# Hello from SC



## Kempoman62 (Jan 2, 2006)

*Hello Everyone, My name is Alvin. I have just started back after a long ten year off of training. I have found out in the last 6 mo. that there are body parts that are hurting that didn't the last time I train.*
*Let me expain. I started training in Ed. Parker Kenpo Karate in 1993 with Tom Kelly Kenpo Karate.*
*Back then I didn't hurt so much in my knees and shoulder as I do now. I am 43 years old and have stated training in Shaolin Kempo karate . I guess I will have to get myself into better shape for what I feel will be a life time choice.*
*AJ*


----------



## Lisa (Jan 2, 2006)

Welcome Alvin!  Good luck on your journey into better shape and I look forward to your posts! :wavey:


----------



## jfarnsworth (Jan 2, 2006)

Welcome and happy posting.


----------



## green meanie (Jan 2, 2006)

Welcome! And good luck!


----------



## Jonathan Randall (Jan 2, 2006)

Welcome to MT!  Recovery times are longer over 30, but you have more wisdom and life experience to compensate... :jedi1: 

Good luck in your training!


----------



## AdrenalineJunky (Jan 2, 2006)

Good to hear you're getting back into it.

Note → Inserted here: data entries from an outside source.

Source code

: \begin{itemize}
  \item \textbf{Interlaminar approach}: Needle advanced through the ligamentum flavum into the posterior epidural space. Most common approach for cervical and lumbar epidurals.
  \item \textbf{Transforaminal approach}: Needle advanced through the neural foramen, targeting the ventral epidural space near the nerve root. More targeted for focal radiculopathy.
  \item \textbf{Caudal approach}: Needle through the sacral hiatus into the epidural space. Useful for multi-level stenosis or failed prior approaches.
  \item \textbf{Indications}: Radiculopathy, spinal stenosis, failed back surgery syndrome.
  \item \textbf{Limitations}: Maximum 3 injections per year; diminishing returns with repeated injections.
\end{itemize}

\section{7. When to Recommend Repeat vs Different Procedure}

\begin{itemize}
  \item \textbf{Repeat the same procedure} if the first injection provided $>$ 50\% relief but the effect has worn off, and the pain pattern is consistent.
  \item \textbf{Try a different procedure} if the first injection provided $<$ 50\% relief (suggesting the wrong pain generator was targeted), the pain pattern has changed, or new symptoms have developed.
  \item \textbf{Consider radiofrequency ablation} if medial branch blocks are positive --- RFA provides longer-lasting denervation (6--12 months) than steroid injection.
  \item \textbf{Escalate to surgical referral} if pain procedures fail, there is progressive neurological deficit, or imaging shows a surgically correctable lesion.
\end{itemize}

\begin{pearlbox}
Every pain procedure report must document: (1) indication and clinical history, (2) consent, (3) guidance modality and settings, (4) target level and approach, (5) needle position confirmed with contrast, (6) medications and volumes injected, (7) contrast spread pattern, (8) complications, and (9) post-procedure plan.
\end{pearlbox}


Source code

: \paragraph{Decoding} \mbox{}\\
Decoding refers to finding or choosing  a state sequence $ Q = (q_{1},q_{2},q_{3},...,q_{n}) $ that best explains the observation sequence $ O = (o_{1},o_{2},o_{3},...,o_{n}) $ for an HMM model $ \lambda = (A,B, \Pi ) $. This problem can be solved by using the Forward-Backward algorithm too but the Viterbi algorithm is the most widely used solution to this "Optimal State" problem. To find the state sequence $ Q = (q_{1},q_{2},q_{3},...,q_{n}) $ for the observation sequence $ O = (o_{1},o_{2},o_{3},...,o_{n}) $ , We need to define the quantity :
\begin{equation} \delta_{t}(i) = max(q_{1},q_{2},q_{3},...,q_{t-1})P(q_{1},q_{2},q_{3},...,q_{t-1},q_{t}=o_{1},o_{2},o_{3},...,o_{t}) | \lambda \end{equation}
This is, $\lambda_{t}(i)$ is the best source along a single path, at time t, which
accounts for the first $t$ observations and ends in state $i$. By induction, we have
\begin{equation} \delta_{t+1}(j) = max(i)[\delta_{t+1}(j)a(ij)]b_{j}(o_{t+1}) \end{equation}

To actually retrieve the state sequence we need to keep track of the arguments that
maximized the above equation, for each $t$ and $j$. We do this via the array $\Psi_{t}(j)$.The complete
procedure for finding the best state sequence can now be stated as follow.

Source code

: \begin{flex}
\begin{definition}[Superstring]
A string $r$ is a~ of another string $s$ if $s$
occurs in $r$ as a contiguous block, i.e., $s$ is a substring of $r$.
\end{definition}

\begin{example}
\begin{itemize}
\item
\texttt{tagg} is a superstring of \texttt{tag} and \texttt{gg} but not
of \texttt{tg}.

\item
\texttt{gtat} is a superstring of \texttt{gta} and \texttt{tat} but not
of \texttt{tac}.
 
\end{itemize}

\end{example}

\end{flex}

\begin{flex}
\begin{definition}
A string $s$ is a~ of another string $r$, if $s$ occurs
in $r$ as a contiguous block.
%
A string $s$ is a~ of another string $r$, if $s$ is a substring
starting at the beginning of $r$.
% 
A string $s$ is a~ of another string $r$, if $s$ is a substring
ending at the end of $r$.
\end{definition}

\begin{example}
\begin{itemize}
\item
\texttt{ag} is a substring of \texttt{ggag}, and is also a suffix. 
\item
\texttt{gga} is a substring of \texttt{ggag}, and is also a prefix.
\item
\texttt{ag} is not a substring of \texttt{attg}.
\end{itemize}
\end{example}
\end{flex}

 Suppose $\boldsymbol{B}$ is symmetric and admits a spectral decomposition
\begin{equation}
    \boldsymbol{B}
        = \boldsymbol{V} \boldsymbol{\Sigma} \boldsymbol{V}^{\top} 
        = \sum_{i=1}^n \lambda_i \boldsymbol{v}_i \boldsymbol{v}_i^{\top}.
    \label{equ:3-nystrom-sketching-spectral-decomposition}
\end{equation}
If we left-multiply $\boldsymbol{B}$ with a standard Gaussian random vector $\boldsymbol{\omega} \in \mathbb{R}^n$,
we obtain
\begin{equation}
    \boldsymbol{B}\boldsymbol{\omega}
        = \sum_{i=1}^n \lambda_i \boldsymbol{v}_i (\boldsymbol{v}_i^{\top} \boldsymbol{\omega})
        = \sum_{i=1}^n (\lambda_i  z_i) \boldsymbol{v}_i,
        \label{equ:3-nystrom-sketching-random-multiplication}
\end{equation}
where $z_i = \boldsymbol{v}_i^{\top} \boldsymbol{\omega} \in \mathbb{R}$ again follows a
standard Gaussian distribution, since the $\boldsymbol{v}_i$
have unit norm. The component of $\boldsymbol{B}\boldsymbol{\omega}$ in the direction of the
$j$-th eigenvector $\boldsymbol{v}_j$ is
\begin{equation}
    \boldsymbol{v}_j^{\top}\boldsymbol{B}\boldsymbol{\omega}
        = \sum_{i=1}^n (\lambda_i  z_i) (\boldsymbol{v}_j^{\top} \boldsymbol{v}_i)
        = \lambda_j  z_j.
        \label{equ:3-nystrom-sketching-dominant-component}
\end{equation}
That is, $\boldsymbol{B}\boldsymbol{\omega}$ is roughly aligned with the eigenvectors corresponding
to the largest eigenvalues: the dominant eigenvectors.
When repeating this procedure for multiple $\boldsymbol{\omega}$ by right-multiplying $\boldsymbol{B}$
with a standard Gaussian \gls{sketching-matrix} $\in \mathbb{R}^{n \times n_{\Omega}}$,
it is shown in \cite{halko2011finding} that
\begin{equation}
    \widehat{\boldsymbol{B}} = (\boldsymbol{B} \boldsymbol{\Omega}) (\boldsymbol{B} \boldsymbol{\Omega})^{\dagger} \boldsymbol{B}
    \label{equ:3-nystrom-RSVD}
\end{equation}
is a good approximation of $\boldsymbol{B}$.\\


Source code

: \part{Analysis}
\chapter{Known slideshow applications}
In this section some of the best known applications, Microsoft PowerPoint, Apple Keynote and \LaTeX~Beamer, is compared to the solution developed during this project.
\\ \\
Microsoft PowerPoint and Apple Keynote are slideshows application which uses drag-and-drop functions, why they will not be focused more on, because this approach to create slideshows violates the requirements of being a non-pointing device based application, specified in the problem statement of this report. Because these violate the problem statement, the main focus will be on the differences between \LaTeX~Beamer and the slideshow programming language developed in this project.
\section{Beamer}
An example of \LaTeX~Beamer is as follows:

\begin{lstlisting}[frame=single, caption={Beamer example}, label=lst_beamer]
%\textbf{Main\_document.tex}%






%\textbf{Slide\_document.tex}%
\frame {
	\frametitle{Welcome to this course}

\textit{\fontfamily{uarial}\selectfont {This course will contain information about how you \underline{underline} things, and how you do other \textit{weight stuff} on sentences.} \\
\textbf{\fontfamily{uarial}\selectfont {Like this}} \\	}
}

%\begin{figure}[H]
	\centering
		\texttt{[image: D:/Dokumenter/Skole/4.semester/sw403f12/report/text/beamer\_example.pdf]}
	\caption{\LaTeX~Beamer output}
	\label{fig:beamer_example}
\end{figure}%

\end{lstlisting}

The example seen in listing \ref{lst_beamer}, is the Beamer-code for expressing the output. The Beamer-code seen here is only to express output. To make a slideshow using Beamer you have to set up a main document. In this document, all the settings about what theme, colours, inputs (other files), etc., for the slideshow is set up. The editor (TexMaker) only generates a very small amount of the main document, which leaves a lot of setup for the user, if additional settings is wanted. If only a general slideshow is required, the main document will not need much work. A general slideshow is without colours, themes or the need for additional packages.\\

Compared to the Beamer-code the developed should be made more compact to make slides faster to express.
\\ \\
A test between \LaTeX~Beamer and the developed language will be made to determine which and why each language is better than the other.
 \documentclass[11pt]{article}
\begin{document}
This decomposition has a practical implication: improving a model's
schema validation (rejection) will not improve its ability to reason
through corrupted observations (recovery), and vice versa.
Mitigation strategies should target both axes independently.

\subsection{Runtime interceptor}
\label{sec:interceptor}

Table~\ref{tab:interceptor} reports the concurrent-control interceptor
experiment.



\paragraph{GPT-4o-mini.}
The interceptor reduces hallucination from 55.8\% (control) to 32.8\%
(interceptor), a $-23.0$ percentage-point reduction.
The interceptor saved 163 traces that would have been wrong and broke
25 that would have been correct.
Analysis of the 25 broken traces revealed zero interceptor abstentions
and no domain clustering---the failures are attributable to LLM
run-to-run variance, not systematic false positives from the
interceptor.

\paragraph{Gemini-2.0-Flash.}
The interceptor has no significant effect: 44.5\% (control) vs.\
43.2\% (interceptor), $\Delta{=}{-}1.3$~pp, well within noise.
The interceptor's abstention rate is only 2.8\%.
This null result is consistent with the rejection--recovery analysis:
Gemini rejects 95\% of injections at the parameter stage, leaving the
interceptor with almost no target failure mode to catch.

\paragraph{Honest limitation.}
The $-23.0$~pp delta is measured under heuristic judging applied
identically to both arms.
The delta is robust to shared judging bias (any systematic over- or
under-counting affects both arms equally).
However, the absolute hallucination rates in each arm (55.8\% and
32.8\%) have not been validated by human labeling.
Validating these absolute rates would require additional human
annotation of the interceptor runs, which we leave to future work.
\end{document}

It might suck now, but you'll thank yourself later.


----------



## terryl965 (Jan 2, 2006)

Welcome and happy posting and yes those body part are way different at our age.
Terry


----------



## tshadowchaser (Jan 2, 2006)

Happy you decided to restart training in the martial arts  and welcome to the forum
 Be sure to keep us updated on how your training is going


----------



## TheBattousai (Jan 2, 2006)

Congrats on returning to training Alvin, welcome to MT.


----------



## MJS (Jan 2, 2006)

Welcome to the forum! Enjoy your stay!:ultracool 

Mike


----------



## Ceicei (Jan 2, 2006)

Welcome!   :wavey: 

Doesn't Shaolin Kempo use much lower stances than the American Kenpo styles?  That may add some pressure to your knees.  Hopefully, after becoming more physically fit, your health would increase and pain decrease.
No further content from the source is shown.